Let's say that for our regression problem $X\beta=y$ the matrix $X$ has full rank, isn't the least squares solution $\beta = (X^* X)^{-1} X^* y$ always defined and always unique? Is this not correct or does regularization help with the 3rd condition?

  • Doesn't LS always have at least one solution? – Rodrigo de Azevedo May 22 '22 at 19:41
  • what I've read LS is unique iff the columns of $X$ are linearly independent $\Leftrightarrow X$ has full rank but correct me if I'm wrong and as far as I know we also use regularization even when $X$ has full rank – jonithani123 May 22 '22 at 19:54
  • Well it would be possible if $X$ is not full rank right? In that case I understand why we need regularization – jonithani123 May 22 '22 at 20:20
  • Which exact problem are you talking about? Linear system $\bf A x = b$ may not have a solution but $\bf A^\top A x = A^\top b$ always has at least one solution, if I properly recall. My memory may be failing me. – Rodrigo de Azevedo May 22 '22 at 20:26
  • 1
    It seems that my memory is not failing me. Take a look at this. – Rodrigo de Azevedo May 22 '22 at 20:29
  • ahh nice, I thought if $A^TA$ is not invertible there is no solution but this makes sense. But I'm still wondering why we need regularization in the case where $\beta$ is uniquely defined – jonithani123 May 22 '22 at 20:32
  • If $X$ has less than full rank, then $X^*X$ will not be invertible, so that formula makes no sense. However, it still has a pseudoinverse, and using that will give you the solution of the least squares problem that has the smallest magnitude. I honestly do not know what regularization means here. And there's no need for anything when $X$ has full rank. – Ted Shifrin May 22 '22 at 20:32
  • 1
    There are times when $\bf x$ is one's input, which costs money or energy. In such cases, you want to make $| {\bf A x - b } |_2^2$ small but not waste too much money / energy in the process. – Rodrigo de Azevedo May 22 '22 at 20:33
  • as in the comment under the other answer, in the case that you use regularization just for the solution to have a certain form, does this definition of regularization still make sense "The construction of approximate solutions of ill-posed problems that are stable with respect to small perturbations of the initial data"? – jonithani123 May 22 '22 at 20:49
  • @jonithani123 Have you taken a look at this or this? – Rodrigo de Azevedo May 22 '22 at 20:51

1 Answers1

1

Usually regularization is applied to regression problems that $X$ is a fat matrix (opposing to tall matrix), $N\times p$ where $p>N$, i.e. you have more predictors than data points.
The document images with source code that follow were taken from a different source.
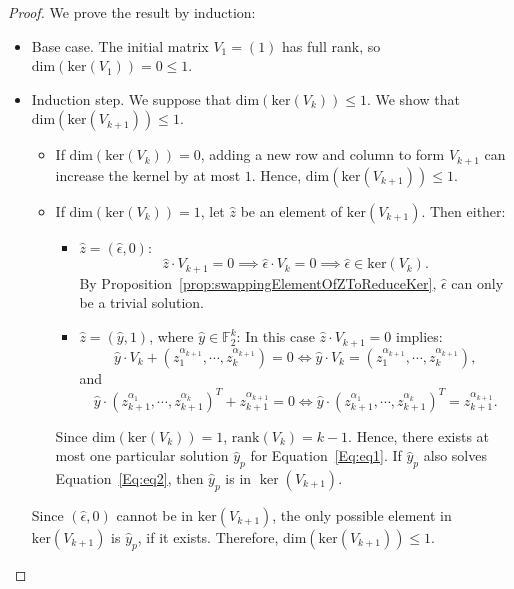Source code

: \documentclass[11pt]{llncs}
\begin{document}
\begin{proof}
    We prove the result by induction:
    \begin{itemize}
        \item Base case. The initial matrix $V_1 = (1)$ has full rank, so $\text{dim}( \text{ker}(V_1)) = 0 \leq 1$.
        \item Induction step. We suppose that $\text{dim}( \text{ker}(V_k))\le 1$. We show that $\text{dim}( \text{ker}(V_{k+1}))\le 1$.
        \begin{itemize}
            \item If $\text{dim}( \text{ker}(V_k))= 0$, adding a new row and column to form $V_{k+1}$ can increase the kernel by at most $1$. Hence, $\text{dim}( \text{ker}(V_{k+1}))\le 1$.
            \item            
            If $\text{dim}( \text{ker}(V_k))= 1$, let $\hat{z}$ be an element of $\text{ker}\left(V_{k+1}\right)$. 
            Then either:
            \begin{itemize}
            	\item  \( \hat{z} = (\hat{\epsilon}, 0) \):  
\[
\hat{z} \cdot V_{k+1} = 0 \implies \hat{\epsilon} \cdot V_k = 0 \implies \hat{\epsilon} \in \text{ker}(V_k).
\]
By Proposition~\ref{prop:swappingElementOfZToReduceKer}, \( \hat{\epsilon} \) can only be a trivial solution.

\item \( \hat{z} = (\hat{y}, 1) \), where \( \hat{y} \in \mathbb{F}_2^k \):          
In this case $\hat{z} \cdot V_{k+1} = 0$ implies:
\begin{equation}\label{Eq:eq1}
 \hat{y}  \cdot V_{k} + (z_{1}^{\alpha_{k+1}}, \cdots, z_{k}^{\alpha_{k+1}}) = 0 \iff \hat{y} \cdot V_{k} = (z_{1}^{\alpha_{k+1}}, \cdots, z_{k}^{\alpha_{k+1}}),
\end{equation}
and 
\begin{equation}\label{Eq:eq2}
\hat{y} \cdot (z_{k+1}^{\alpha_1}, \cdots, z_{k+1}^{\alpha_k})^T + z_{k+1}^{\alpha_{k+1}} = 0 \iff \hat{y} \cdot (z_{k+1}^{\alpha_1}, \cdots, z_{k+1}^{\alpha_k})^T = z_{k+1}^{\alpha_{k+1}}.
\end{equation}	

        \end{itemize}
            
Since $\text{dim}(\text{ker}(V_k)) = 1$, $\text{rank}(V_k) = k-1$. Hence, there exists at most one particular solution $\hat{y}_p$ for Equation~\ref{Eq:eq1}. 
If \( \hat{y}_p \) also solves Equation~\ref{Eq:eq2}, then \( \hat{y}_p \) is in \( \ker(V_{k+1}) \).
 
\end{itemize}
Since $(\hat{\epsilon}, 0)$  cannot be in \( \text{ker}(V_{k+1}) \), the only possible element in \( \text{ker}(V_{k+1}) \) is \( \hat{y}_p \), if it exists. Therefore, \( \text{dim}(\text{ker}(V_{k+1})) \leq 1 \).
        \end{itemize}

\end{proof}
\end{document}
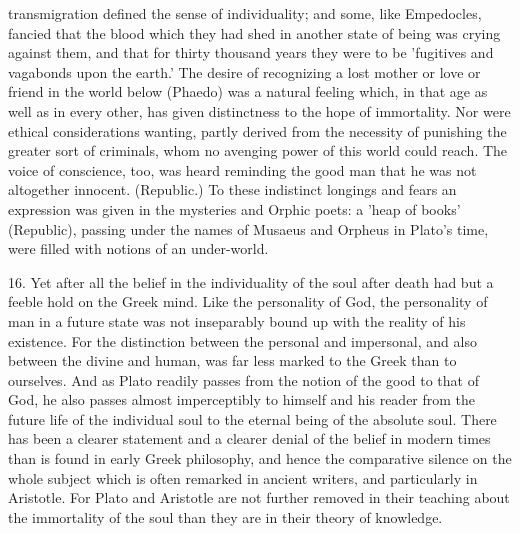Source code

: transmigration defined the sense of individuality; and some, like
Empedocles, fancied that the blood which they had shed in another state of
being was crying against them, and that for thirty thousand years they
were to be 'fugitives and vagabonds upon the earth.' The desire of
recognizing a lost mother or love or friend in the world below (Phaedo)
was a natural feeling which, in that age as well as in every other, has
given distinctness to the hope of immortality. Nor were ethical
considerations wanting, partly derived from the necessity of punishing the
greater sort of criminals, whom no avenging power of this world could
reach. The voice of conscience, too, was heard reminding the good man that
he was not altogether innocent. (Republic.) To these indistinct longings
and fears an expression was given in the mysteries and Orphic poets: a
'heap of books' (Republic), passing under the names of Musaeus and Orpheus
in Plato's time, were filled with notions of an under-world.

16. Yet after all the belief in the individuality of the soul after death
had but a feeble hold on the Greek mind. Like the personality of God, the
personality of man in a future state was not inseparably bound up with the
reality of his existence. For the distinction between the personal and
impersonal, and also between the divine and human, was far less marked to
the Greek than to ourselves. And as Plato readily passes from the notion
of the good to that of God, he also passes almost imperceptibly to himself
and his reader from the future life of the individual soul to the eternal
being of the absolute soul. There has been a clearer statement and a
clearer denial of the belief in modern times than is found in early Greek
philosophy, and hence the comparative silence on the whole subject which
is often remarked in ancient writers, and particularly in Aristotle. For
Plato and Aristotle are not further removed in their teaching about the
immortality of the soul than they are in their theory of knowledge.

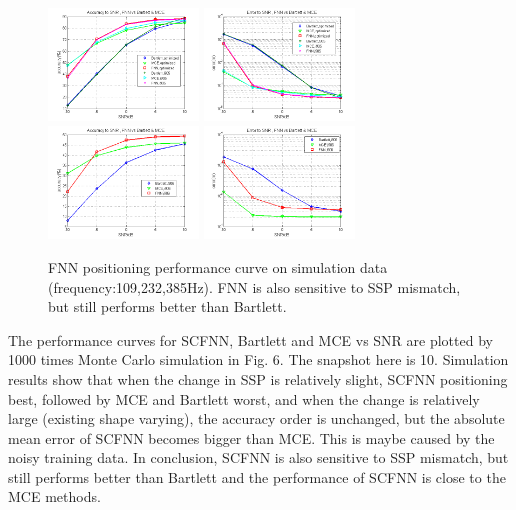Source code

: \begin{figure}
\includegraphics[width=4cm,height=3cm]{figure/Accuracy_to_SNR_FNN_vs_Bartlett_MCE}
\includegraphics[width=4cm,height=3cm]{figure/Error_to_SNR_FNN_vs_Bartlett_MCE}
\includegraphics[width=4cm,height=3cm]{figure/Accuracy_to_SNR_FNN_vs_Bartlett_MCE_i906}
\includegraphics[width=4cm,height=3cm]{figure/Error_to_SNR_FNN_vs_Bartlett_MCE_i906}
\caption{FNN positioning performance curve on simulation data (frequency:109,232,385Hz).
 FNN is also sensitive to SSP mismatch, but still performs better than Bartlett.
}
\end{figure}
The performance curves for SCFNN, Bartlett and MCE vs SNR are plotted by 1000 times Monte Carlo simulation in Fig. 6. The snapshot here is 10.
Simulation results show that when the change in SSP is relatively slight, SCFNN positioning best, followed by MCE and Bartlett worst, and when the change is relatively large (existing shape varying), the accuracy order is unchanged, but the absolute mean error of SCFNN becomes bigger than MCE.
This is maybe caused by the noisy training data.
In conclusion, SCFNN is also sensitive to SSP mismatch, but still performs better than Bartlett and the performance of SCFNN is close to the MCE methods.
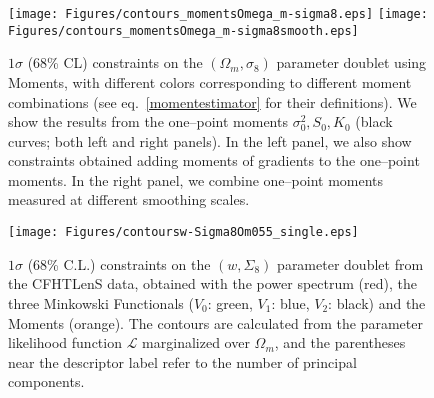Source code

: \documentclass[reprint,aps,prd,superscriptaddress,showkeys,showpacs]{revtex4-1}
\begin{document}
\begin{figure*}
\begin{center}
\texttt{[image: Figures/contours\_momentsOmega\_m-sigma8.eps]}
\texttt{[image: Figures/contours\_momentsOmega\_m-sigma8smooth.eps]}
\end{center}
\caption{$1\sigma$ (68\% CL) constraints on the $(\Omega_m,\sigma_8)$
  parameter doublet using Moments, with different colors corresponding
  to different moment combinations (see eq.~\ref{momentestimator} for
  their definitions). We show the results from the one--point moments
  $\sigma_0^2,S_0,K_0$ (black curves; both left and right panels). In
  the left panel, we also show constraints obtained adding moments of
  gradients to the one--point moments. In the right panel, we combine
  one--point moments measured at different smoothing scales. }
\label{contoursMoments}
\end{figure*}

\begin{figure}
\begin{center}
\texttt{[image: Figures/contoursw-Sigma8Om055\_single.eps]}
\end{center}
\caption{$1\sigma$ (68\% C.L.) constraints on the $(w,\Sigma_8)$
  parameter doublet from the CFHTLenS data, obtained with the power
  spectrum (red), the three Minkowski Functionals ($V_0$: green,
  $V_1$: blue, $V_2$: black) and the Moments (orange).
   The contours are calculated from the parameter likelihood function
   $\mathcal{L}$ marginalized over $\Omega_m$, and the parentheses
   near the descriptor label refer to the number of principal
   components.}
\label{contours3singleRep}
\end{figure}
\end{document}
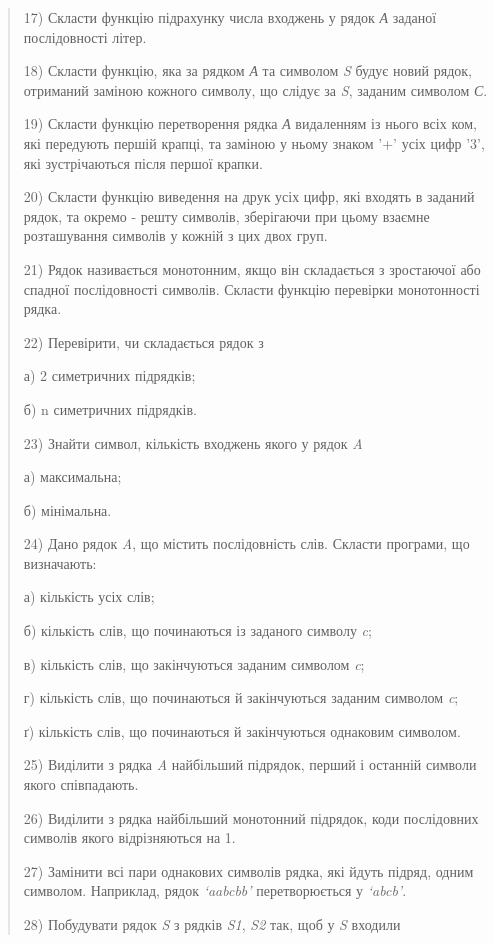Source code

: \documentclass[]{article}
\begin{document}
\begin{quote}
17) Скласти функцію підрахунку числа входжень у рядок \emph{А} заданої
послідовності літер.

18) Скласти функцію, яка за рядком \emph{А} та символом \emph{S} будує
новий рядок, отриманий заміною кожного символу, що слідує за \emph{S},
заданим символом \emph{С}.

19) Скласти функцію перетворення рядка \emph{А} видаленням із нього всіх
ком, які передують першій крапці, та заміною у ньому знаком '+' усіх
цифр '3', які зустрічаються після першої крапки.

20) Скласти функцію виведення на друк усіх цифр, які входять в заданий
рядок, та окремо - решту символів, зберігаючи при цьому взаємне
розташування символів у кожній з цих двох груп.

21) Рядок називається монотонним, якщо він складається з зростаючої або
спадної послідовності символів. Скласти функцію перевірки монотонності
рядка.

22) Перевірити, чи складається рядок з

а) 2 симетричних підрядків;

б) n симетричних підрядків.

23) Знайти символ, кількість входжень якого у рядок \emph{A}

а) максимальна;

б) мінімальна.

24) Дано рядок \emph{A}, що містить послідовність слів. Скласти
програми, що визначають:

а) кількість усіх слів;

б) кількість слів, що починаються із заданого символу \emph{c};

в) кількість слів, що закінчуються заданим символом \emph{c};

г) кількість слів, що починаються й закінчуються заданим символом
\emph{c};

ґ) кількість слів, що починаються й закінчуються однаковим символом.

25) Виділити з рядка \emph{A} найбільший підрядок, перший і останній
символи якого співпадають.

26) Виділити з рядка найбільший монотонний підрядок, коди послідовних
символів якого відрізняються на 1.

27) Замінити всі пари однакових символів рядка, які йдуть підряд, одним
символом. Наприклад, рядок \emph{`aabcbb'} перетворюється у
\emph{`abcb'}.

28) Побудувати рядок \emph{S} з рядків \emph{S1}, \emph{S2} так, щоб у
\emph{S} входили


\end{quote}
\end{document}
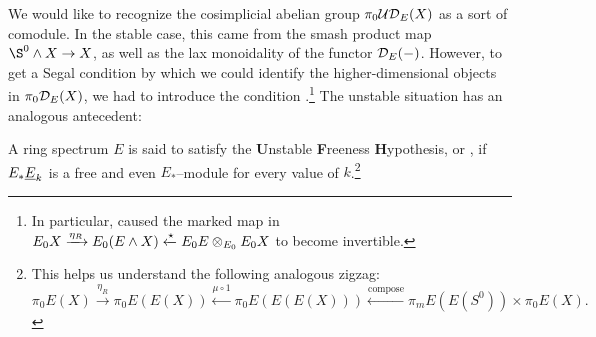 We would like to recognize the cosimplicial abelian group \(\pi_0 \mathcal{UD}_E(X)\) as a sort of comodule.  In the stable case, this came from the smash product map \(\S^0 \sm X \to X\), as well as the lax monoidality of the functor \(\mathcal{D}_E(-)\).  However, to get a Segal condition by which we could identify the higher-dimensional objects in \(\pi_0 \mathcal{D}_E(X)\), we had to introduce the condition .\footnote{In particular, {\FH} caused the marked map in \(E_0 X \xrightarrow{\eta_R} E_0(E \wedge X) \xleftarrow{\star} E_0 E \otimes_{E_0} E_0 X\) to become invertible.}  The unstable situation has an analogous antecedent:

\begin{definition}
A ring spectrum \(E\) is said to satisfy the \textbf{U}nstable \textbf{F}reeness \textbf{H}ypothesis, or \UFH, if \(E_* \underline{\smash{E}}_{k}\) is a free and even \(E_*\)--module for every value of \(k\).\footnote{This helps us understand the following analogous zigzag: \[\pi_0 E(X) \xrightarrow{\eta_R} \pi_0 E(E(X)) \xleftarrow{\mu \circ 1} \pi_0 E(E(E(X))) \xleftarrow{\mathrm{compose}} \pi_m E(E(S^0)) \times \pi_0 E(X).\]}
\end{definition}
Then in that case the original Least square solution $(X^TX)^{-1}X^Ty$ doesn't make sense, since $X^TX$ is at most rank $p$ thus degenerate and non-invertible. In the original problem $X\beta = y$ there are more than 1 solution: moving in the null space of $X$ won't change the solution $\beta\in \beta_0+null(X)$.

Then introducing a regularization term e.g. in Ridge, makes the least square formula invertible and unique again $$ \hat\beta_{ridge} = (X^TX+\lambda I)^{-1}X^Ty $$

You can argue this brings stability to the solution since adding $\lambda$ reduce the condition number of $(X^TX+\lambda I)$ which makes the inversion more numerically stable.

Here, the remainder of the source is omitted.